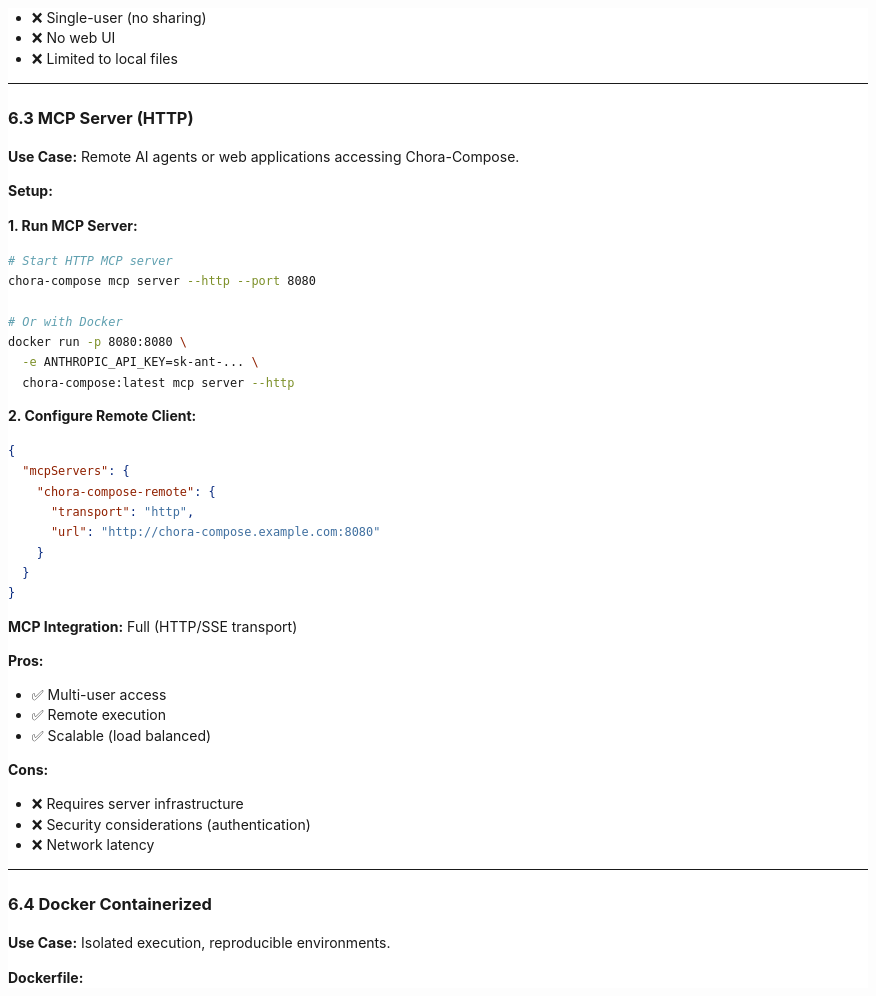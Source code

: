 - ❌ Single-user (no sharing)
- ❌ No web UI
- ❌ Limited to local files

---

### 6.3 MCP Server (HTTP)

**Use Case:** Remote AI agents or web applications accessing Chora-Compose.

**Setup:**

**1. Run MCP Server:**

```bash
# Start HTTP MCP server
chora-compose mcp server --http --port 8080

# Or with Docker
docker run -p 8080:8080 \
  -e ANTHROPIC_API_KEY=sk-ant-... \
  chora-compose:latest mcp server --http
```

**2. Configure Remote Client:**

```json
{
  "mcpServers": {
    "chora-compose-remote": {
      "transport": "http",
      "url": "http://chora-compose.example.com:8080"
    }
  }
}
```

**MCP Integration:** Full (HTTP/SSE transport)

**Pros:**

- ✅ Multi-user access
- ✅ Remote execution
- ✅ Scalable (load balanced)

**Cons:**

- ❌ Requires server infrastructure
- ❌ Security considerations (authentication)
- ❌ Network latency

---

### 6.4 Docker Containerized

**Use Case:** Isolated execution, reproducible environments.

**Dockerfile:**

» ASSIGNMENT:
Would you restate all of the data above word for word, omitting the pictures?

» WRITTEN SOLUTION:
Source code

: - ❌ Single-user (no sharing)
- ❌ No web UI
- ❌ Limited to local files

---

### 6.3 MCP Server (HTTP)

**Use Case:** Remote AI agents or web applications accessing Chora-Compose.

**Setup:**

**1. Run MCP Server:**

```bash
# Start HTTP MCP server
chora-compose mcp server --http --port 8080

# Or with Docker
docker run -p 8080:8080 \
  -e ANTHROPIC_API_KEY=sk-ant-... \
  chora-compose:latest mcp server --http
```

**2. Configure Remote Client:**

```json
{
  "mcpServers": {
    "chora-compose-remote": {
      "transport": "http",
      "url": "http://chora-compose.example.com:8080"
    }
  }
}
```

**MCP Integration:** Full (HTTP/SSE transport)

**Pros:**

- ✅ Multi-user access
- ✅ Remote execution
- ✅ Scalable (load balanced)

**Cons:**

- ❌ Requires server infrastructure
- ❌ Security considerations (authentication)
- ❌ Network latency

---

### 6.4 Docker Containerized

**Use Case:** Isolated execution, reproducible environments.

**Dockerfile:**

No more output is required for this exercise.